Hmmmm, betulkan....daur ulang membaca komik Kho Ping Hoo menjadi lebih mudah baginya sesudah adanya internet. Dulu pernah aku pikir bahwa dia lebih mencintai buku daripada diriku.

" Dor dor dor doooor suiiiiiiiit dor dor dor doooooooooor", suara keras diluar itu tidak berhenti, bahkan sepertinya makin keras. "Pa, orang sebelah membunyikan petasan lagi ya", kataku. Mister kutubuku terlihat sedikit mengangkat bahu dan menelengkan kepala.

"Sudah sejam mereka membunyikan petasan dan makin lama makin keras, ngak kapok mereka", papa Jason menggeremang dan kemudian kembali asyik dengan netbook.
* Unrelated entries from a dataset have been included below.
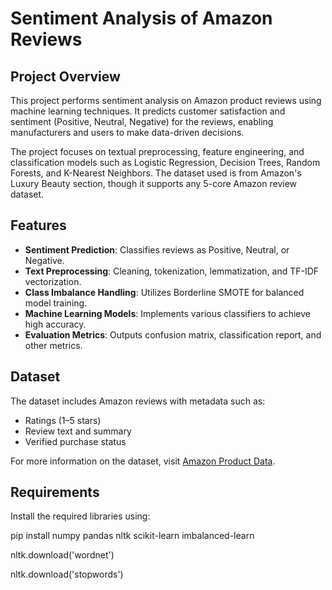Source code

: # Sentiment Analysis of Amazon Reviews

## Project Overview
This project performs sentiment analysis on Amazon product reviews using machine learning techniques. It predicts customer satisfaction and sentiment (Positive, Neutral, Negative) for the reviews, enabling manufacturers and users to make data-driven decisions.

The project focuses on textual preprocessing, feature engineering, and classification models such as Logistic Regression, Decision Trees, Random Forests, and K-Nearest Neighbors. The dataset used is from Amazon's Luxury Beauty section, though it supports any 5-core Amazon review dataset.

## Features
- **Sentiment Prediction**: Classifies reviews as Positive, Neutral, or Negative.
- **Text Preprocessing**: Cleaning, tokenization, lemmatization, and TF-IDF vectorization.
- **Class Imbalance Handling**: Utilizes Borderline SMOTE for balanced model training.
- **Machine Learning Models**: Implements various classifiers to achieve high accuracy.
- **Evaluation Metrics**: Outputs confusion matrix, classification report, and other metrics.

## Dataset
The dataset includes Amazon reviews with metadata such as:
- Ratings (1–5 stars)
- Review text and summary
- Verified purchase status

For more information on the dataset, visit [Amazon Product Data](https://nijianmo.github.io/amazon/).

## Requirements
Install the required libraries using:

pip install numpy pandas nltk scikit-learn imbalanced-learn

nltk.download('wordnet')

nltk.download('stopwords')
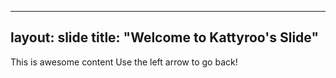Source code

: 
---
layout: slide
title: "Welcome to Kattyroo's Slide"
---
This is awesome content
Use the left arrow to go back!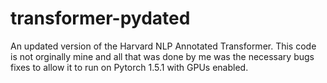 # transformer-pydated
An updated version of the Harvard NLP Annotated Transformer. This code is not orginally mine and all that was done by me was the necessary bugs fixes to allow it to run on Pytorch 1.5.1 with GPUs enabled. 
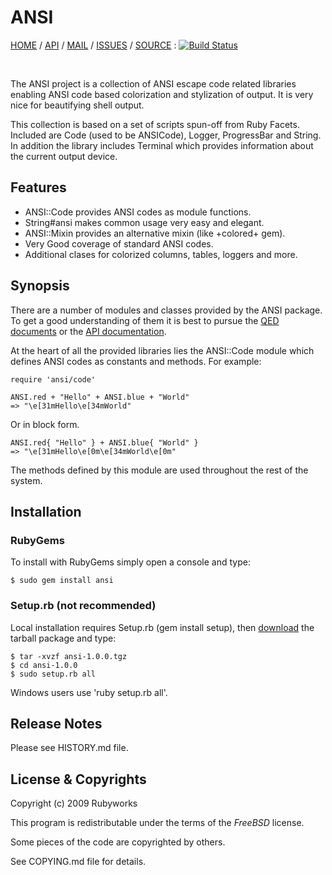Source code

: # ANSI

[HOME](http://rubyworks.github.com/ansi) /
[API](http://rubydoc.info/gems/ansi/frames) /
[MAIL](http://googlegroups.com/group/rubyworks-mailinglist)  /
[ISSUES](http://github.com/rubyworks/ansi/issues) /
[SOURCE](http://github.com/rubyworks/ansi) :
[![Build Status](https://secure.travis-ci.org/rubyworks/ansi.png)](http://travis-ci.org/rubyworks/ansi)

<br/>

The ANSI project is a collection of ANSI escape code related libraries
enabling ANSI code based colorization and stylization of output.
It is very nice for beautifying shell output.

This collection is based on a set of scripts spun-off from
Ruby Facets. Included are Code (used to be ANSICode), Logger,
ProgressBar and String. In addition the library includes
Terminal which provides information about the current output
device.


## Features

* ANSI::Code provides ANSI codes as module functions.
* String#ansi makes common usage very easy and elegant.
* ANSI::Mixin provides an alternative mixin (like +colored+ gem).
* Very Good coverage of standard ANSI codes.
* Additional clases for colorized columns, tables, loggers and more.


## Synopsis

There are a number of modules and classes provided by the ANSI
package. To get a good understanding of them it is best to pursue 
the [QED documents](http://github.com/rubyworks/ansi/tree/master/qed/)
or the [API documentation](http://rubyworks.github.com/ansi/api/index.html).

At the heart of all the provided libraries lies the ANSI::Code module
which defines ANSI codes as constants and methods. For example:

    require 'ansi/code'

    ANSI.red + "Hello" + ANSI.blue + "World"
    => "\e[31mHello\e[34mWorld"

Or in block form.

    ANSI.red{ "Hello" } + ANSI.blue{ "World" }
    => "\e[31mHello\e[0m\e[34mWorld\e[0m"

The methods defined by this module are used throughout the rest of
the system.


## Installation

### RubyGems

To install with RubyGems simply open a console and type:

    $ sudo gem install ansi

### Setup.rb (not recommended)

Local installation requires Setup.rb (gem install setup),
then [download](http://github.com/rubyworks/ansi/download) the tarball package and type:

    $ tar -xvzf ansi-1.0.0.tgz
    $ cd ansi-1.0.0
    $ sudo setup.rb all

Windows users use 'ruby setup.rb all'.


## Release Notes

Please see HISTORY.md file.


## License & Copyrights

Copyright (c) 2009 Rubyworks

This program is redistributable under the terms of the *FreeBSD* license.

Some pieces of the code are copyrighted by others.

See COPYING.md file for details.

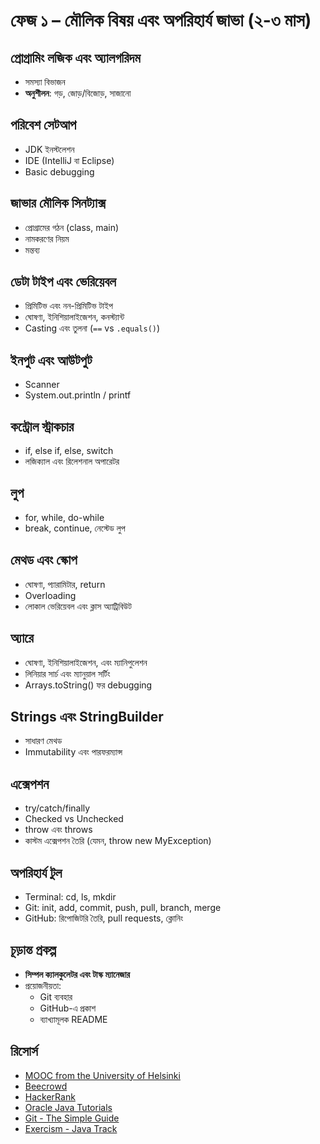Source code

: # ফেজ ১ – মৌলিক বিষয় এবং অপরিহার্য জাভা (২-৩ মাস)

## প্রোগ্রামিং লজিক এবং অ্যালগরিদম
- সমস্যা বিভাজন
- **অনুশীলন**: গড়, জোড়/বিজোড়, সাজানো

## পরিবেশ সেটআপ
- JDK ইনস্টলেশন
- IDE (IntelliJ বা Eclipse)
- Basic debugging

## জাভার মৌলিক সিনট্যাক্স
- প্রোগ্রামের গঠন (class, main)
- নামকরণের নিয়ম
- মন্তব্য

## ডেটা টাইপ এবং ভেরিয়েবল
- প্রিমিটিভ এবং নন-প্রিমিটিভ টাইপ
- ঘোষণা, ইনিশিয়ালাইজেশন, কনস্ট্যান্ট
- Casting এবং তুলনা (`==` vs `.equals()`)

## ইনপুট এবং আউটপুট
- Scanner
- System.out.println / printf

## কন্ট্রোল স্ট্রাকচার
- if, else if, else, switch
- লজিক্যাল এবং রিলেশনাল অপারেটর

## লুপ
- for, while, do-while
- break, continue, নেস্টেড লুপ

## মেথড এবং স্কোপ
- ঘোষণা, প্যারামিটার, return
- Overloading
- লোকাল ভেরিয়েবল এবং ক্লাস অ্যাট্রিবিউট

## অ্যারে
- ঘোষণা, ইনিশিয়ালাইজেশন, এবং ম্যানিপুলেশন
- লিনিয়ার সার্চ এবং ম্যানুয়াল সর্টিং
- Arrays.toString() ফর debugging

## Strings এবং StringBuilder
- সাধারণ মেথড
- Immutability এবং পারফরম্যান্স

## এক্সেপশন
- try/catch/finally
- Checked vs Unchecked
- throw এবং throws
- কাস্টম এক্সেপশন তৈরি (যেমন, throw new MyException)

## অপরিহার্য টুল
- Terminal: cd, ls, mkdir
- Git: init, add, commit, push, pull, branch, merge
- GitHub: রিপোজিটরি তৈরি, pull requests, ক্লোনিং

## চূড়ান্ত প্রকল্প
- **সিম্পল ক্যালকুলেটর এবং টাস্ক ম্যানেজার**
- প্রয়োজনীয়তা:
  - Git ব্যবহার
  - GitHub-এ প্রকাশ
  - ব্যাখ্যামূলক README

## রিসোর্স
- [MOOC from the University of Helsinki](https://java-programming.mooc.fi/)
- [Beecrowd](https://www.beecrowd.com.br)
- [HackerRank](https://www.hackerrank.com)
- [Oracle Java Tutorials](https://docs.oracle.com/javase/tutorial/)
- [Git - The Simple Guide](https://rogerdudler.github.io/git-guide/)
- [Exercism - Java Track](https://exercism.org/tracks/java)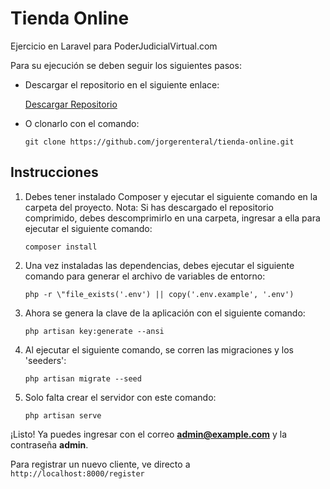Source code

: # Tienda Online
Ejercicio en Laravel para PoderJudicialVirtual.com

Para su ejecución se deben seguir los siguientes pasos:

- Descargar el repositorio en el siguiente enlace:

    [Descargar Repositorio](https://github.com/jorgerenteral/tienda-online/archive/refs/heads/main.zip)

- O clonarlo con el comando:

    `git clone https://github.com/jorgerenteral/tienda-online.git`

## Instrucciones
1) Debes tener instalado Composer y ejecutar el siguiente comando en la carpeta del proyecto. Nota: Si has descargado el repositorio comprimido, debes descomprimirlo en una carpeta, ingresar a ella para ejecutar el siguiente comando:

    `composer install`

2) Una vez instaladas las dependencias, debes ejecutar el siguiente comando para generar el archivo de variables de entorno:

    `php -r \"file_exists('.env') || copy('.env.example', '.env')`

3) Ahora se genera la clave de la aplicación con el siguiente comando:

    `php artisan key:generate --ansi`

4) Al ejecutar el siguiente comando, se corren las migraciones y los 'seeders':

    `php artisan migrate --seed`

5) Solo falta crear el servidor con este comando:

    `php artisan serve`

¡Listo! Ya puedes ingresar con el correo **admin@example.com** y la contraseña **admin**.

Para registrar un nuevo cliente, ve directo a `http://localhost:8000/register`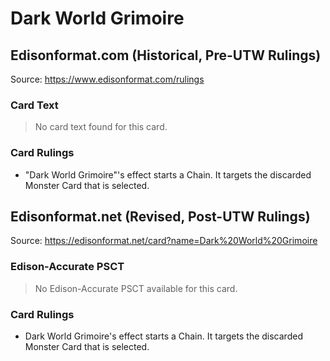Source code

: # Dark World Grimoire

## Edisonformat.com (Historical, Pre-UTW Rulings)

Source: https://www.edisonformat.com/rulings

### Card Text

> No card text found for this card.

### Card Rulings

*   "Dark World Grimoire"'s effect starts a Chain. It targets the discarded Monster Card that is selected.

## Edisonformat.net (Revised, Post-UTW Rulings)

Source: https://edisonformat.net/card?name=Dark%20World%20Grimoire

### Edison-Accurate PSCT

> No Edison-Accurate PSCT available for this card.

### Card Rulings

*   Dark World Grimoire's effect starts a Chain. It targets the discarded Monster Card that is selected.
            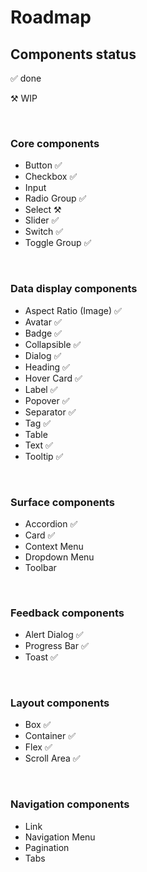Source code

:# Roadmap

## Components status

✅ done

⚒️ WIP

<br>

### Core components

- Button ✅
- Checkbox ✅
- Input
- Radio Group ✅
- Select ⚒️
- Slider ✅
- Switch ✅
- Toggle Group ✅

<br>

### Data display components

- Aspect Ratio (Image) ✅
- Avatar ✅
- Badge ✅
- Collapsible ✅
- Dialog ✅
- Heading ✅
- Hover Card ✅
- Label ✅
- Popover ✅
- Separator ✅
- Tag ✅
- Table
- Text ✅
- Tooltip ✅

<br>

### Surface components

- Accordion ✅
- Card ✅
- Context Menu
- Dropdown Menu
- Toolbar

<br>

### Feedback components

- Alert Dialog ✅
- Progress Bar ✅
- Toast ✅

<br>

### Layout components

- Box ✅
- Container ✅
- Flex ✅
- Scroll Area ✅

<br>

### Navigation components

- Link
- Navigation Menu
- Pagination
- Tabs
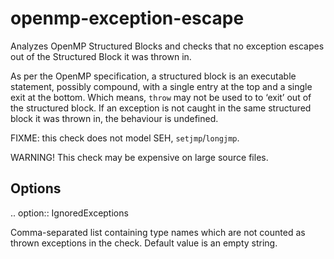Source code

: openmp-exception-escape
=======================

Analyzes OpenMP Structured Blocks and checks that no exception escapes
out of the Structured Block it was thrown in.

As per the OpenMP specification, a structured block is an executable
statement, possibly compound, with a single entry at the top and a
single exit at the bottom. Which means, `throw` may not be used to to
‘exit’ out of the structured block. If an exception is not caught in the
same structured block it was thrown in, the behaviour is undefined.

FIXME: this check does not model SEH, `setjmp`/`longjmp`.

WARNING! This check may be expensive on large source files.

Options
-------

.. option:: IgnoredExceptions

Comma-separated list containing type names which are not counted as
thrown exceptions in the check. Default value is an empty string.
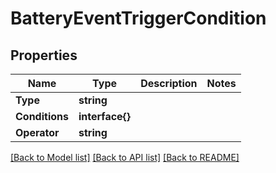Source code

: # BatteryEventTriggerCondition

## Properties

Name | Type | Description | Notes
------------ | ------------- | ------------- | -------------
**Type** | **string** |  | 
**Conditions** | **interface{}** |  | 
**Operator** | **string** |  | 

[[Back to Model list]](../README.md#documentation-for-models) [[Back to API list]](../README.md#documentation-for-api-endpoints) [[Back to README]](../README.md)


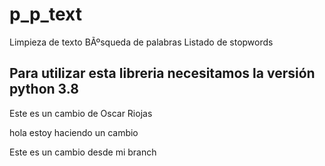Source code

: # p_p_text
Limpieza de texto BÃºsqueda de palabras Listado de stopwords

## Para utilizar esta libreria necesitamos la versión python 3.8

Este es un cambio de Oscar Riojas

hola estoy haciendo un cambio

Este es un cambio desde mi branch
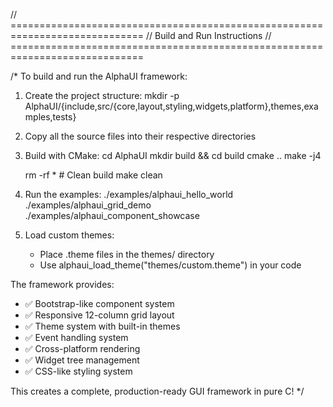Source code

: // =============================================================================
// Build and Run Instructions
// =============================================================================

/*
To build and run the AlphaUI framework:

1. Create the project structure:
    mkdir -p AlphaUI/{include,src/{core,layout,styling,widgets,platform},themes,examples,tests}

2. Copy all the source files into their respective directories

3. Build with CMake:
    cd AlphaUI
    mkdir build && cd build
    cmake ..
    make -j4

    rm -rf * # Clean build
    make clean

4. Run the examples:
    ./examples/alphaui_hello_world
    ./examples/alphaui_grid_demo
    ./examples/alphaui_component_showcase

5. Load custom themes:
    - Place .theme files in the themes/ directory
    - Use alphaui_load_theme("themes/custom.theme") in your code

The framework provides:
- ✅ Bootstrap-like component system
- ✅ Responsive 12-column grid layout
- ✅ Theme system with built-in themes
- ✅ Event handling system
- ✅ Cross-platform rendering
- ✅ Widget tree management
- ✅ CSS-like styling system

This creates a complete, production-ready GUI framework in pure C!
*/
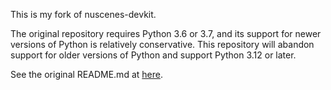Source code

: This is my fork of nuscenes-devkit.

The original repository requires Python 3.6 or 3.7, and its support for newer versions of Python is relatively conservative. This repository will abandon support for older versions of Python and support Python 3.12 or later.

See the original README.md at [here](./README_original.md).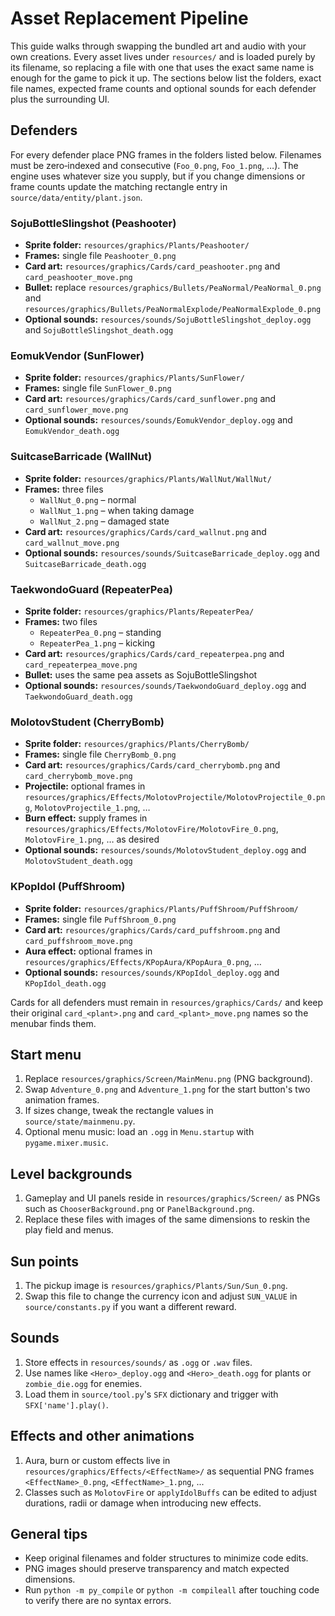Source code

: # Asset Replacement Pipeline

This guide walks through swapping the bundled art and audio with your own
creations. Every asset lives under `resources/` and is loaded purely by
its filename, so replacing a file with one that uses the exact same name
is enough for the game to pick it up. The sections below list the folders,
exact file names, expected frame counts and optional sounds for each
defender plus the surrounding UI.

## Defenders

For every defender place PNG frames in the folders listed below. Filenames
must be zero‑indexed and consecutive (`Foo_0.png`, `Foo_1.png`, …). The
engine uses whatever size you supply, but if you change dimensions or
frame counts update the matching rectangle entry in
`source/data/entity/plant.json`.

### SojuBottleSlingshot (Peashooter)
* **Sprite folder:** `resources/graphics/Plants/Peashooter/`
* **Frames:** single file `Peashooter_0.png`
* **Card art:** `resources/graphics/Cards/card_peashooter.png` and
  `card_peashooter_move.png`
* **Bullet:** replace `resources/graphics/Bullets/PeaNormal/PeaNormal_0.png`
  and `resources/graphics/Bullets/PeaNormalExplode/PeaNormalExplode_0.png`
* **Optional sounds:** `resources/sounds/SojuBottleSlingshot_deploy.ogg` and
  `SojuBottleSlingshot_death.ogg`

### EomukVendor (SunFlower)
* **Sprite folder:** `resources/graphics/Plants/SunFlower/`
* **Frames:** single file `SunFlower_0.png`
* **Card art:** `resources/graphics/Cards/card_sunflower.png` and
  `card_sunflower_move.png`
* **Optional sounds:** `resources/sounds/EomukVendor_deploy.ogg` and
  `EomukVendor_death.ogg`

### SuitcaseBarricade (WallNut)
* **Sprite folder:** `resources/graphics/Plants/WallNut/WallNut/`
* **Frames:** three files
  * `WallNut_0.png` – normal
  * `WallNut_1.png` – when taking damage
  * `WallNut_2.png` – damaged state
* **Card art:** `resources/graphics/Cards/card_wallnut.png` and
  `card_wallnut_move.png`
* **Optional sounds:** `resources/sounds/SuitcaseBarricade_deploy.ogg` and
  `SuitcaseBarricade_death.ogg`

### TaekwondoGuard (RepeaterPea)
* **Sprite folder:** `resources/graphics/Plants/RepeaterPea/`
* **Frames:** two files
  * `RepeaterPea_0.png` – standing
  * `RepeaterPea_1.png` – kicking
* **Card art:** `resources/graphics/Cards/card_repeaterpea.png` and
  `card_repeaterpea_move.png`
* **Bullet:** uses the same pea assets as SojuBottleSlingshot
* **Optional sounds:** `resources/sounds/TaekwondoGuard_deploy.ogg` and
  `TaekwondoGuard_death.ogg`

### MolotovStudent (CherryBomb)
* **Sprite folder:** `resources/graphics/Plants/CherryBomb/`
* **Frames:** single file `CherryBomb_0.png`
* **Card art:** `resources/graphics/Cards/card_cherrybomb.png` and
  `card_cherrybomb_move.png`
* **Projectile:** optional frames in
  `resources/graphics/Effects/MolotovProjectile/MolotovProjectile_0.png`,
  `MolotovProjectile_1.png`, …
* **Burn effect:** supply frames in
  `resources/graphics/Effects/MolotovFire/MolotovFire_0.png`,
  `MolotovFire_1.png`, … as desired
* **Optional sounds:** `resources/sounds/MolotovStudent_deploy.ogg` and
  `MolotovStudent_death.ogg`

### KPopIdol (PuffShroom)
* **Sprite folder:** `resources/graphics/Plants/PuffShroom/PuffShroom/`
* **Frames:** single file `PuffShroom_0.png`
* **Card art:** `resources/graphics/Cards/card_puffshroom.png` and
  `card_puffshroom_move.png`
* **Aura effect:** optional frames in
  `resources/graphics/Effects/KPopAura/KPopAura_0.png`, …
* **Optional sounds:** `resources/sounds/KPopIdol_deploy.ogg` and
  `KPopIdol_death.ogg`

Cards for all defenders must remain in `resources/graphics/Cards/` and keep
their original `card_<plant>.png` and `card_<plant>_move.png` names so the
menubar finds them.

## Start menu

1. Replace `resources/graphics/Screen/MainMenu.png` (PNG background).
2. Swap `Adventure_0.png` and `Adventure_1.png` for the start button's
   two animation frames.
3. If sizes change, tweak the rectangle values in
   `source/state/mainmenu.py`.
4. Optional menu music: load an `.ogg` in `Menu.startup` with
   `pygame.mixer.music`.

## Level backgrounds

1. Gameplay and UI panels reside in `resources/graphics/Screen/` as PNGs
   such as `ChooserBackground.png` or `PanelBackground.png`.
2. Replace these files with images of the same dimensions to reskin the
   play field and menus.

## Sun points

1. The pickup image is `resources/graphics/Plants/Sun/Sun_0.png`.
2. Swap this file to change the currency icon and adjust `SUN_VALUE`
   in `source/constants.py` if you want a different reward.

## Sounds

1. Store effects in `resources/sounds/` as `.ogg` or `.wav` files.
2. Use names like `<Hero>_deploy.ogg` and `<Hero>_death.ogg` for plants
   or `zombie_die.ogg` for enemies.
3. Load them in `source/tool.py`'s `SFX` dictionary and trigger with
   `SFX['name'].play()`.

## Effects and other animations

1. Aura, burn or custom effects live in
   `resources/graphics/Effects/<EffectName>/` as sequential PNG frames
   `<EffectName>_0.png`, `<EffectName>_1.png`, ...
2. Classes such as `MolotovFire` or `applyIdolBuffs` can be edited to
   adjust durations, radii or damage when introducing new effects.

## General tips

- Keep original filenames and folder structures to minimize code edits.
- PNG images should preserve transparency and match expected dimensions.
- Run `python -m py_compile` or `python -m compileall` after touching
  code to verify there are no syntax errors.


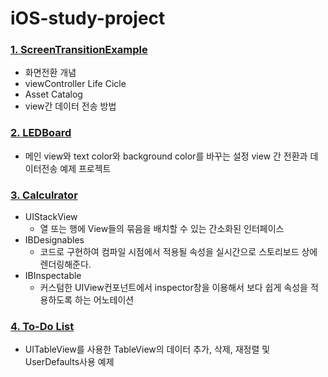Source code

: # iOS-study-project

### [1. ScreenTransitionExample](https://github.com/drugsism/iOS-study-project/blob/main/ScreenTransitionExample)
- 화면전환 개념
- viewController Life Cicle
- Asset Catalog
- view간 데이터 전송 방법

### [2. LEDBoard](https://github.com/drugsism/iOS-study-project/tree/main/LEDBoard)
- 메인 view와 text color와 background color를 바꾸는 설정 view 간 전환과 데이터전송 예제 프로젝트

### [3. Calculrator](https://github.com/drugsism/iOS-study-project/blob/main/Calculator)
- UIStackView 
  - 열 또는 행에 View들의 묶음을 배치할 수 있는 간소화된 인터페이스
- IBDesignables
  - 코드로 구현하여 컴파일 시점에서 적용될 속성을 실시간으로 스토리보드 상에 렌더링해준다.
- IBInspectable
  - 커스텀한 UIView컨포넌트에서 inspector창을 이용해서 보다 쉽게 속성을 적용하도록 하는 어노테이션
### [4. To-Do List](https://github.com/drugsism/iOS-study-project/blob/main/To-Do%20List)
- UITableView를 사용한 TableView의 데이터 추가, 삭제, 재정렬 및 UserDefaults사용 예제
"Dor dor dor doooooooor" suara menyengat telinga kembali menyerbu. Dua tahun yang lalu, dimoment yang sama dimalam pertama lebaran, keluarga pakde mbokde disebelah timur yang datang dari Semarang beramai ramai dari kakek, nenek, anak dan cucu membunyikan petasan selama lebih satu jam di depan rumah mereka dipinggir desa, dan sialnya yang menjadi korban polusi suara adalah rumah ibu yang persis disebelahnya. Dua tahun lalu pula, almarhum bapak mertuaku yang sedang sakit lever tidak tahan mendengar suara petasan, bangun dari tidur dan kemudian marah marah sambil menghadap ke timur......kearah rumah penyebar polusi udara. Saat itu papa Jason yang melihat bapak yang sedang sakit dan marah marah, bangkit dan kemudian berjalan ke timur. Dan sesaat kemudian bunyi petasan itu hilang. Waktu kembali masuk ke rumah dia bilang dia tegur gerombolan si berat untuk berhenti membunyikan petasan karena ada orang sakit. "Pakai marah marah ngak pa ngomongnya?" kataku pada waktu itu. "Ngak, aku ngomong baik baik kok ke mereka", Jawab papa Jason santai.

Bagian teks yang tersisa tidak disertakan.